Molto più interessanti sono i link che fornisce nella descrizione del video: si tratta di due strumenti per impedire a windows7/8/8.1 gli aggiornamenti riguardanti windows 10 o comunque permettono di gestire e controllare meglio gli aggiornamenti in generale.

GWX Control Panel - http://ultimateoutsider.com/downloads/
Never 10 - https://www.grc.com/never10.htm

Io personalmente ho utilizzato GWX Control Panel su un PC qui in casa che ha windows 8 e ho per fortuna scampato il pericolo dell’aggiornamento forzato. E’ un pannello di controllo piuttosto semplice da usare.

Qui in basso vi posto invece il suo video riguardante “Spybot-Anti-Beacon”, il software suggerito da funkygallo nel post precedente e che io stesso uso sul mio Windows10 per tappare tutte le falle riguardanti la privacy di Windows10. Ripeto, è un software per chi ha installato come sistema operativo Windows10.


Download -> http://bit.ly/StopWindows10Spying

Personalmente trovo Windows10 un sistema operativo performante se si ha l’hardware che lo supporta ma dal punto di vista della privacy è più o meno al livello di una rettoscopia in mondovisione. E mi riferisco a cose tipo Cortana e la telemetria. Già da i primi minuti dell’installazione del sistema operativo devi stare attento a non cliccare mai “avanti” senza aver letto attentamente le clausole o le caselline che permettono una installazione personalizzata, perché se lasci fare a lui quella “veloce” lascia attive tutte le impostazione di invio dati e compagnia bella.

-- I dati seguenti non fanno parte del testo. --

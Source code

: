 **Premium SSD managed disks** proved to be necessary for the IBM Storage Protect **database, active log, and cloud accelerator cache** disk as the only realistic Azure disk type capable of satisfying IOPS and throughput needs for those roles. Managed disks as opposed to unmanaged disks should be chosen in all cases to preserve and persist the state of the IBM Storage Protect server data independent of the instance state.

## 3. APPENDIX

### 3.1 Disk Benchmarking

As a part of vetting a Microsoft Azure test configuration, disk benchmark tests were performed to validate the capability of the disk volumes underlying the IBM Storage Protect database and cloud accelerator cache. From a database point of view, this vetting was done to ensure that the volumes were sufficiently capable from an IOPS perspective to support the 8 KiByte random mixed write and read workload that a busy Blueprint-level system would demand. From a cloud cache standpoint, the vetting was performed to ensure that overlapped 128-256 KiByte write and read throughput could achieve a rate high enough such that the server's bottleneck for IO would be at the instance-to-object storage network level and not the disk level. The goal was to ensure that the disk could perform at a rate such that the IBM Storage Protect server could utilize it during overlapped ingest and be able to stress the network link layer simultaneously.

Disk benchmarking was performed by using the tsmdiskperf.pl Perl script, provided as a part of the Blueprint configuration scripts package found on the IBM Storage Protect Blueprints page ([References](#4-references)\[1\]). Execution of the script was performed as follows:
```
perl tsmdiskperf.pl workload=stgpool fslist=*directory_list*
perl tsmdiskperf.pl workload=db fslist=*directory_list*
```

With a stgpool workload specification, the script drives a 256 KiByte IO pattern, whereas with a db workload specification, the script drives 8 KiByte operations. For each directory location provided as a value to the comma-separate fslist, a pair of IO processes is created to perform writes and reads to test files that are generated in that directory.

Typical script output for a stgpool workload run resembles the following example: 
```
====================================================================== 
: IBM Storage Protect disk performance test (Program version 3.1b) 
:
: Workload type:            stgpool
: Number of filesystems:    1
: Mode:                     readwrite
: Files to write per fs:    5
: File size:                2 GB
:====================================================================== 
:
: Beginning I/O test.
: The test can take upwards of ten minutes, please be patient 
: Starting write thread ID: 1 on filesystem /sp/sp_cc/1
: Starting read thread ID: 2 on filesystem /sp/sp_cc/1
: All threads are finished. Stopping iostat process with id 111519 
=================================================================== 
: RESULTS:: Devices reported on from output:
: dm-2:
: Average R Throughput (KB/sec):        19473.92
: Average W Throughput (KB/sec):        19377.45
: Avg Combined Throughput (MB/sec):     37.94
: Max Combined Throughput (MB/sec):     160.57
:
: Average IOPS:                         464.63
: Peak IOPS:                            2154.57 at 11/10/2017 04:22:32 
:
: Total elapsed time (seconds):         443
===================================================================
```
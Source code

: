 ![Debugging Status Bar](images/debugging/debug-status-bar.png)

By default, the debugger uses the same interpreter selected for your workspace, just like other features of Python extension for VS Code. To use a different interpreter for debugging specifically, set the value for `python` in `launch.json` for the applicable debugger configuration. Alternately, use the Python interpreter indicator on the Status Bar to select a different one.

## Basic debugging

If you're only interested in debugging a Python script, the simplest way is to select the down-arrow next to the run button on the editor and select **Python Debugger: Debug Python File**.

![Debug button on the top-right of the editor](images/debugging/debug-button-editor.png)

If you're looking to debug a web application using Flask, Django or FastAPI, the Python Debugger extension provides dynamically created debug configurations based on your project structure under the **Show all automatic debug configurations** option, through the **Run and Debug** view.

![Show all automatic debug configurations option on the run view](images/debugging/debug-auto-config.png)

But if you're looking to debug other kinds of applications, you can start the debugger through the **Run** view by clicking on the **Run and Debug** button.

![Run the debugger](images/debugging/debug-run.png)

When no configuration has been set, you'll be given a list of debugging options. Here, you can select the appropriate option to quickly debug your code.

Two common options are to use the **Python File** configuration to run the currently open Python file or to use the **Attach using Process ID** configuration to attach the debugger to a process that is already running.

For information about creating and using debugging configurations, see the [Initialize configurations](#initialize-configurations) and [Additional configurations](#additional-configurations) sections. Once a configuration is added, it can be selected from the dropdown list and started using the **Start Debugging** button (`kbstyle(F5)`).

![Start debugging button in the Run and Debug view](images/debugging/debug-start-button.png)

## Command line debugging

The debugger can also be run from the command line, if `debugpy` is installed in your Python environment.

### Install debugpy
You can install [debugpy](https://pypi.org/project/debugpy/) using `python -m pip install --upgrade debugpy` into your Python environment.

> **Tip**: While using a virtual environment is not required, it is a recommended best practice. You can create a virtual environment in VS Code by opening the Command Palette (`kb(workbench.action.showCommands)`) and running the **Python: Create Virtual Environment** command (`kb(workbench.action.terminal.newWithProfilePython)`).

E non dimentichiamo che usando Spybot-anti-beacon le prestazioni del pc migliorano un po’ perché si risparmiano sia risorse in termini di calcolo che di banda internet occupata da processi in background.
C’è una voce riguardante il motore di ricerca Bing. Se qualcuno lo utilizza allora non lo disattivi dal programma (si trova tipo nella seconda lista di protezioni da attivare).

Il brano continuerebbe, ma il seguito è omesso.